10-10-2020, 04:06 AM
(10-09-2020, 09:03 AM)David Horn Wrote:(10-08-2020, 09:59 AM)Bob Butler 54 Wrote:(10-08-2020, 12:38 AM)Warren Dew Wrote: Thus far it has only been tested in the gunpowder age, though. We'll see how things go in the nuclear weapons age. My biggest fear is that the stable form of government in the nuclear weapons age may be that of North Korea.
It is OK to worry, but it is not profitable to get involved in a nuke war. While a North Korea might talk a big game, Trump's boast a while back that he has a bigger button has some truth to it. It might be a better tactic to yap than to actually do something. As is, the primary results of yapping seems to be sanctions and famine. It is not surprising North Korea has no imitators of their approach.
Don't discount 'stupid' as a policy, We've seen stupid many times before; QAnon is a prime example today.
Likewise the absurd, failed plot against Governor Whitmer (D-Michigan).
A hint about conspiracies: most are harebrained plots. Just think of the superb movie Double Indemnity (the original from 1944, and definitely not the lame 1973 made-for-TV remake) to see (if participants have higher social-economic status than the usual conspirators) in one of the more common circumstances: a murder-for-hire lot in which one of the spouses seeks to dispose of an inconvenient spouse while collecting life-insurance proceeds.

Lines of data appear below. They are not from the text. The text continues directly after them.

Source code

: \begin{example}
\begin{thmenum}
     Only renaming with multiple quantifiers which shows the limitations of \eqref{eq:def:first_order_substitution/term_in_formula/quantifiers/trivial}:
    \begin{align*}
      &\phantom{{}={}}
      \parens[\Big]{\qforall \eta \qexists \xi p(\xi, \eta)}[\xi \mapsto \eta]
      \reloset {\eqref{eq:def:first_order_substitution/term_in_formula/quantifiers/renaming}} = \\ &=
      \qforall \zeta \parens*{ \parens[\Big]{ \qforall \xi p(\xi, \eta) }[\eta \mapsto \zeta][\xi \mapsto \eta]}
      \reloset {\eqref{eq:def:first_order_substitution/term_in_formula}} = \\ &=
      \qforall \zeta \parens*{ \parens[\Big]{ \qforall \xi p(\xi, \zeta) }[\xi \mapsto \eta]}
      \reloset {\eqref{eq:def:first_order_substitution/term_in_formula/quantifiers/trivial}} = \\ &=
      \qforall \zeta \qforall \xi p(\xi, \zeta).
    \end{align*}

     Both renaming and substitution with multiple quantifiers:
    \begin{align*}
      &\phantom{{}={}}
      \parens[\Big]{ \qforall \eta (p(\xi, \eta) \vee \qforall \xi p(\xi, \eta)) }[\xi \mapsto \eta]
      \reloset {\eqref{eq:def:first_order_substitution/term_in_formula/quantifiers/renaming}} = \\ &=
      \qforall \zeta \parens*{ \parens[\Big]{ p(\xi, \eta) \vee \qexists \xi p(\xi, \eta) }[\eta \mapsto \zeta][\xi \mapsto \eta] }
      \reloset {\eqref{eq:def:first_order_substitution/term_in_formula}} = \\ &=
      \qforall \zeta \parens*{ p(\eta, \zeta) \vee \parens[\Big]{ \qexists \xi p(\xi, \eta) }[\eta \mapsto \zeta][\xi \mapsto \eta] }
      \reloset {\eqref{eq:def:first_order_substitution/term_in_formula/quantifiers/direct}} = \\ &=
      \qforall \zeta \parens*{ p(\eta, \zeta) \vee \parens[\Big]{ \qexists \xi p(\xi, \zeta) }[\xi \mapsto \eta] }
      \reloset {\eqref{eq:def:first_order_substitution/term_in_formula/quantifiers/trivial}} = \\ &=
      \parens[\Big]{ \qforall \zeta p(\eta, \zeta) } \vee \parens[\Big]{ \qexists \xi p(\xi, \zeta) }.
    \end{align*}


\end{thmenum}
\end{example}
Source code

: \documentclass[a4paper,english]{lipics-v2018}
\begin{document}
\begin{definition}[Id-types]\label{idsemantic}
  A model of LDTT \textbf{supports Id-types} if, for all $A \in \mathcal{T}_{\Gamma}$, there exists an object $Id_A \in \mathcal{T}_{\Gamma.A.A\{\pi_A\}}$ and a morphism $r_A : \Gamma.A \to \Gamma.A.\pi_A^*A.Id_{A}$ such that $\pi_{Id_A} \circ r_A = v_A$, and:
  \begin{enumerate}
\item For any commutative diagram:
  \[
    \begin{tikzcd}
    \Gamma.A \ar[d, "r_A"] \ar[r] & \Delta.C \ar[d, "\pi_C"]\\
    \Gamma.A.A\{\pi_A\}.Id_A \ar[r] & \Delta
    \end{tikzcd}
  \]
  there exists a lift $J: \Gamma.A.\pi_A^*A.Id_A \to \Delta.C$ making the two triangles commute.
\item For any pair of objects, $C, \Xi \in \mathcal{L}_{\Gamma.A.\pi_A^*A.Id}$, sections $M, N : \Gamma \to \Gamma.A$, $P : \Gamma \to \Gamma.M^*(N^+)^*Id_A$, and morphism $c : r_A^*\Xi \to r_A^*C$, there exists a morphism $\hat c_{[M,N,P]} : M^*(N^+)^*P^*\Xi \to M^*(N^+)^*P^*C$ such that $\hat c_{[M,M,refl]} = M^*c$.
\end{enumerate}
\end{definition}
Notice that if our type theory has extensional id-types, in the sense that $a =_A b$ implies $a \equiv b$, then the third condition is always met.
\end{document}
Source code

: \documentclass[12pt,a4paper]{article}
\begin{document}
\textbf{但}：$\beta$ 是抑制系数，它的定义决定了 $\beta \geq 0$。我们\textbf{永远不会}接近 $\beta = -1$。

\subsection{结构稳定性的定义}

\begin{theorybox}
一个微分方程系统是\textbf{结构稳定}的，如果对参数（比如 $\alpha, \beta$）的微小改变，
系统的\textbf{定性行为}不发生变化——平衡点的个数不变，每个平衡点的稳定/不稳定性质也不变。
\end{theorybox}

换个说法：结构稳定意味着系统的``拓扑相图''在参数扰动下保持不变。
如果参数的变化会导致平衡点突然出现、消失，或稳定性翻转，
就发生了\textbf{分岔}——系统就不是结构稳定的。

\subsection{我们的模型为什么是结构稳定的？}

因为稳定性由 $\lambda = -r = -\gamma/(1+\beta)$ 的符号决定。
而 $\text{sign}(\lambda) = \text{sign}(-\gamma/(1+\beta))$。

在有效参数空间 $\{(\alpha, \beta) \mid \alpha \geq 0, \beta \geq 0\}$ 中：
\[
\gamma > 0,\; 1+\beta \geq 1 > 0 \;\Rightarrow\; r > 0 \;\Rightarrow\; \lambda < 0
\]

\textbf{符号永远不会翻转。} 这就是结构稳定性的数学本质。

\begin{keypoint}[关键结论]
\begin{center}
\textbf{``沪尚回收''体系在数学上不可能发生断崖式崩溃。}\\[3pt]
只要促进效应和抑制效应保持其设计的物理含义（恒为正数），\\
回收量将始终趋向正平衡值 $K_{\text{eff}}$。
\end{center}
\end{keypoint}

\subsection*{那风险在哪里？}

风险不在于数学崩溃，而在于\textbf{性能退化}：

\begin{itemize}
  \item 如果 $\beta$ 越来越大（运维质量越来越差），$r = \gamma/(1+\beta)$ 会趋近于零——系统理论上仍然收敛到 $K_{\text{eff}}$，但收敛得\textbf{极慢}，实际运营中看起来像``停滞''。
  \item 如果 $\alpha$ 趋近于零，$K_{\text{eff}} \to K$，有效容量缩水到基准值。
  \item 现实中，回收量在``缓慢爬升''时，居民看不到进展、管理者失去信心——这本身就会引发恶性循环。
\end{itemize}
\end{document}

With the arguable exception of the July 20 plot against Satan Incarnate, conspirators are typically either underworld figures seeking some easy money or... well some clique of dimwits. The bigger the conspiracy, the more about it can go wrong, such as infiltration, people deciding to break from it to save themselves a prison term or capital punishment, or an unraveling after the fact.
The ideal subject of totalitarian rule is not the convinced Nazi or the dedicated Communist but instead the people for whom the distinction between fact and fiction, true and false, no longer exists -- Hannah Arendt.